The crowd has been leaving bunches of bananas, packets of peanuts, oranges and chrysanthemum flowers, burning joss sticks, and praying for lucky 4-D numbers at the tree. People also started burning incense paper, prompting a resident to place a zinc barrel beside the tree so that the ashes could be scooped into the barrel. Some residents even won a bet on the 4-D draw held on 12 September. The winning number "4309" was obtained by combining the HDB block number near the tree (430) and the order of the Monkey in the Chinese zodiac (ninth).
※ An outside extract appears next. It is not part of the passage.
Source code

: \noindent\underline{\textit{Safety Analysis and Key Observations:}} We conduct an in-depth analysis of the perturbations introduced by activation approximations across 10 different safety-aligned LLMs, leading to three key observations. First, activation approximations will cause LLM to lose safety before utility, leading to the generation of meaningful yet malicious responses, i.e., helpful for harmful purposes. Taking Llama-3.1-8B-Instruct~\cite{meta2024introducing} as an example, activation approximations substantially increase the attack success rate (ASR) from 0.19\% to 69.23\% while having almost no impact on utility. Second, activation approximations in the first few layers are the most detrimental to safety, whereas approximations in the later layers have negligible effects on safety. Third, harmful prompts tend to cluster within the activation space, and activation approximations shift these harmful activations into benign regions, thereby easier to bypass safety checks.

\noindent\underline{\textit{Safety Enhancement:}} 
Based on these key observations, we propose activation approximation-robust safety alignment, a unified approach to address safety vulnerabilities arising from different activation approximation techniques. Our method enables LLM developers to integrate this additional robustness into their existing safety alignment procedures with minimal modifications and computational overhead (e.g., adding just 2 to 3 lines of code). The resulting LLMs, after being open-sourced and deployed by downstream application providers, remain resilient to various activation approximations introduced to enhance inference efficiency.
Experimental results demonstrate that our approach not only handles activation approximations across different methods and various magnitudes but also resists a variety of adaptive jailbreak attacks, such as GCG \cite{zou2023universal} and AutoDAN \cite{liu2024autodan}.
There were volunteers who helped to distribute the bananas and peanuts to people who drop by. Some of them have also put up signs telling people not to leave red packets filled with money beneath the tree. A visitor had left a tin can containing tiny rolls of paper at the tree.

Thousands of people have since visited the tree, and the crowd grew to over 200 at one point on the afternoon of 14 September. The crowd consisted of both men and women, mostly Chinese and Indians of all ages. The people wanted a peek of the monkey images, while many took pictures of the tree with their mobile phones. Images of the monkey tree were even sold at S$3 or S$10 a photograph near the tree.

The crowds were so large that residents started complaining of the noise, littering and traffic jams caused by vehicles parked illegally along the narrow road. This prompted the police to patrol the area.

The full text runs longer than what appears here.